Guided imagery is a form of cognitive therapy that alters the way you think. You will be guided by a qualified practitioner to a relaxed state of mind through imagery and thoughts.
This form of therapy may involve soothing music with nature sounds. It can relax your mind and help you cope with both mental and physical conditions. You may even find guided imagery to be helpful for bladder relaxation and reducing the urge to urinate.
Biofeedback is a behavior modification technique that helps people learn to control bodily functions. It can help you re-train your bladder and pelvic floor muscles to minimize the risk of leakage.
Your healthcare provider will use electrodes to gather and display information on a monitor that’s visible to you and your provider. The monitor will show when the pelvic floor muscles are taut. You can use the feedback this method provides to help you gain more control of your bladder.
Chinese medicine can offer a holistic approach to treating OAB. Several studies support acupuncture as a potentially useful option.
Acupuncture involves extremely fine-tipped needles. These needles are inserted in very specific areas of the body. The objective of acupuncture is to improve the flow of “qi” (energy) throughout the body. Treatment can be done once or twice a week for about 12 sessions, or until symptoms improve.
Focusing on your behavior may also help with OAB symptoms.

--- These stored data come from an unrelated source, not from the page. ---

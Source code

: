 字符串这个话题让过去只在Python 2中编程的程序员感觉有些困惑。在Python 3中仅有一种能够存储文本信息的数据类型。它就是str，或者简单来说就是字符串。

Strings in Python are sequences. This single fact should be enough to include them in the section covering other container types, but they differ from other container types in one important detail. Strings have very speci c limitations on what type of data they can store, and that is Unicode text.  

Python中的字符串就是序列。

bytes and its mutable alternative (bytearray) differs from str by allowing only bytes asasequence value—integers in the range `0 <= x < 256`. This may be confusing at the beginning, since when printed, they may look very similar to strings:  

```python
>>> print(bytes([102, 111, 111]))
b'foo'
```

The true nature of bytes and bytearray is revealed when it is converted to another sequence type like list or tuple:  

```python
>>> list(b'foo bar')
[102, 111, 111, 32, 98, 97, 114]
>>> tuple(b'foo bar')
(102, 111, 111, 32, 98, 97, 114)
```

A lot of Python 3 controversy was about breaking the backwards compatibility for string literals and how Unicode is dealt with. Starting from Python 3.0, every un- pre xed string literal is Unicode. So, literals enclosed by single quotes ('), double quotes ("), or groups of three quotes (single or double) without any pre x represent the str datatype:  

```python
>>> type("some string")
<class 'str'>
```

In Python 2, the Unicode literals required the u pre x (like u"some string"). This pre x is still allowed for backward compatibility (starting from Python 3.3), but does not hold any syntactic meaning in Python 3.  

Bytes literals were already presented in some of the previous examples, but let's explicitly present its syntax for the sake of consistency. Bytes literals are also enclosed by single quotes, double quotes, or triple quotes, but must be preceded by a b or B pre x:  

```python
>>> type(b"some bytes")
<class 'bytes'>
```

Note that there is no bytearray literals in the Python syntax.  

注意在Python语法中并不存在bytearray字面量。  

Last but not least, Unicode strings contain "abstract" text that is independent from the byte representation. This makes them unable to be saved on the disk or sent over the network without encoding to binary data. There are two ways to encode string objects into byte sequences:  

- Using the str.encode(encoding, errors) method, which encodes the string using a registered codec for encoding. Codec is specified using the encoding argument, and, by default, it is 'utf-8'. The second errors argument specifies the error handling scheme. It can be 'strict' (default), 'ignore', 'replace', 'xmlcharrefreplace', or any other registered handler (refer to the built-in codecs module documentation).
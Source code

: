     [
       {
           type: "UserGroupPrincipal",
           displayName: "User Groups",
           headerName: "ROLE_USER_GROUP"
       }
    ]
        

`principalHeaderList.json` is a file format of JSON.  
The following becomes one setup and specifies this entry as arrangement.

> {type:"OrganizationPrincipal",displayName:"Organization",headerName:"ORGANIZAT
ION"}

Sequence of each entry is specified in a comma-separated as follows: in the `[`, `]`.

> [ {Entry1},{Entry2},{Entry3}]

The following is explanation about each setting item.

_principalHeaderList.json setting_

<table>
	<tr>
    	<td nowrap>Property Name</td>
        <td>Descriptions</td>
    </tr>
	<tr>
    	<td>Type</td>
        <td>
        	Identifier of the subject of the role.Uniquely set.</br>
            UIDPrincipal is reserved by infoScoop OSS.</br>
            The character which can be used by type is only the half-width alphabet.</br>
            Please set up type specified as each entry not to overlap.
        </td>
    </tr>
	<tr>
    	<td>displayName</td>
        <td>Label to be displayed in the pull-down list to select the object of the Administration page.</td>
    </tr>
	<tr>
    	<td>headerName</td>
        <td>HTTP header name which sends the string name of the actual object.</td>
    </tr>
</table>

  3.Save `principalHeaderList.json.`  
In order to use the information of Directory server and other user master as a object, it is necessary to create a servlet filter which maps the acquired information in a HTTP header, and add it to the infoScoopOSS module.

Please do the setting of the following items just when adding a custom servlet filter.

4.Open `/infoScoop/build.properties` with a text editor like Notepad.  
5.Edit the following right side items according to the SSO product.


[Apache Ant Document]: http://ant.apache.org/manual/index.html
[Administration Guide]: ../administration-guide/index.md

These therapies include:
- behavioral therapy
- meditation involving visualization and relaxation exercises
Research suggests that hypnotherapy isn’t effective when done alone. A pilot
Hypnotherapy in the study involved three 60-minute sessions with a hypnotherapist for six to eight weeks. These sessions involved replicating behavioral therapy sessions and going through hypnotic induction using guided imagery and therapeutic suggestion. At the end of the study, those who did hypnotherapy reported greater improvement.
There are many alternative treatments for OAB, but the effectiveness of these treatments have yet to be scientifically proven. You may have additional benefit from trying alternative treatments along with traditional ones.
Your doctor can help you design a treatment plan that includes both traditional and alternative options. Sticking to your provider’s guidelines will help ensure a minimal risk of side effects. Always talk to your doctor before taking any herbs or supplements.